Atmospheric Rivers (ARs) are elongated plumes of enhanced water vapor transport usually associated with midlatitude cyclones, and are a key part of the global hydrologic cycle. Regionally, they provide an important contribution to annual precipitation and can also cause floods. Many different AR detection tools (ARDTs) have been developed and applied to various reanalysis products. However, the relative performance of these ARDTs has not yet been well evaluated. To this end, a community effort, organized by an ad-hoc planning committee, began developing an approach to perform such a comparison, called the Atmospheric River Tracking Method Intercomparison Project (ARTMIP). This presentation represents an early-start analysis that helps set the stage for ARTMIP. In this study, the performance of a diverse set of ARDTs and reanalysis products applied to a single location in northern California with a unique 12-year-long AR observatory is compared.

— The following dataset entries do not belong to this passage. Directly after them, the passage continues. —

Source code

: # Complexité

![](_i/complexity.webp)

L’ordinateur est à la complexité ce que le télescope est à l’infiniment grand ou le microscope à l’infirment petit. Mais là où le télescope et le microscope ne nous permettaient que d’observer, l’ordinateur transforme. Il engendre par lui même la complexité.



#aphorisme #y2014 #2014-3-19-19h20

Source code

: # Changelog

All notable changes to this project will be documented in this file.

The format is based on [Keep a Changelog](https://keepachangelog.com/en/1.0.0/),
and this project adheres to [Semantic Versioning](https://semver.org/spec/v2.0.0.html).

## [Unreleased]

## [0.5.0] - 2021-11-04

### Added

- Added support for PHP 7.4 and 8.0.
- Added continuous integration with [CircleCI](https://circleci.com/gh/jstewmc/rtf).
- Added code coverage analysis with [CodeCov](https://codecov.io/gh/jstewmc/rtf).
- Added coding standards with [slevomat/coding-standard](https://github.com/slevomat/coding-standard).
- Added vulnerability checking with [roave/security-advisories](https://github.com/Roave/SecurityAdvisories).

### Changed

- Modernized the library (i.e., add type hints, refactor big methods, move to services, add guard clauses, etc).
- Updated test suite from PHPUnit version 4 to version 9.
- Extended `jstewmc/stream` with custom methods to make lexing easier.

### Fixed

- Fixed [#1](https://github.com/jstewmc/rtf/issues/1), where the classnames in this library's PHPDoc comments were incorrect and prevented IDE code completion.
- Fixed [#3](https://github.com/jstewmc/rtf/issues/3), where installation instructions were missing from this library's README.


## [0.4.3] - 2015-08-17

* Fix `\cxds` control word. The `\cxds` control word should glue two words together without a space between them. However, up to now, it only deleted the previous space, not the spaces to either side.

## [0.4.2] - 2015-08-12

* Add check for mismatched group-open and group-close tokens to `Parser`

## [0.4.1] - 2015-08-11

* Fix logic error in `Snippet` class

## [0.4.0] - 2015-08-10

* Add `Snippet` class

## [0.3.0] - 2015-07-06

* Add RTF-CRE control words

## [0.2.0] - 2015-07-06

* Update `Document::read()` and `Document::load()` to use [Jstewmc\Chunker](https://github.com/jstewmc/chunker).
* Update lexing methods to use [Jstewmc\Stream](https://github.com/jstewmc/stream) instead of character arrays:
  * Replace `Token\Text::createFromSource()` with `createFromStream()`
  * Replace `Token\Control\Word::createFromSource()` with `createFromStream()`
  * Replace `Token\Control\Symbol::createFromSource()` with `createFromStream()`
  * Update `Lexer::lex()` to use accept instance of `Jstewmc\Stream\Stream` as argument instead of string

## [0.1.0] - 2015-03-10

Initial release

The study quantifies the sensitivity of AR count, duration, and intensity to the choice of ARDT and renalaysis. The ARDTs compared here vary in use of different detection variables, thresholds, geometric shape requirements, Eulerian versus Lagrangian approaches, and the choice of reanalysis dataset. On average, 19±7 ARs were detected to make landfall in this region each year based on ARDTs applied to reanalysis datasets used in their original publication. The average annual count of AR landfalls is 19±4 based on ARDTs applied to the same reanalysis dataset. Applying a single ARDT to three different reanalyses with various spatial and temporal resolutions showed little performance sensitivity to the choice of reanalysis. The annual average AR count varied by a factor of two (10-25 ARs/year) based on the choice of ARDT. However, average duration and maximum intensity of ARs varied by less than 10 percent. Overall, fewer AR events are identified by ARDTs with more rigorous geometric criteria or higher intensity thresholds.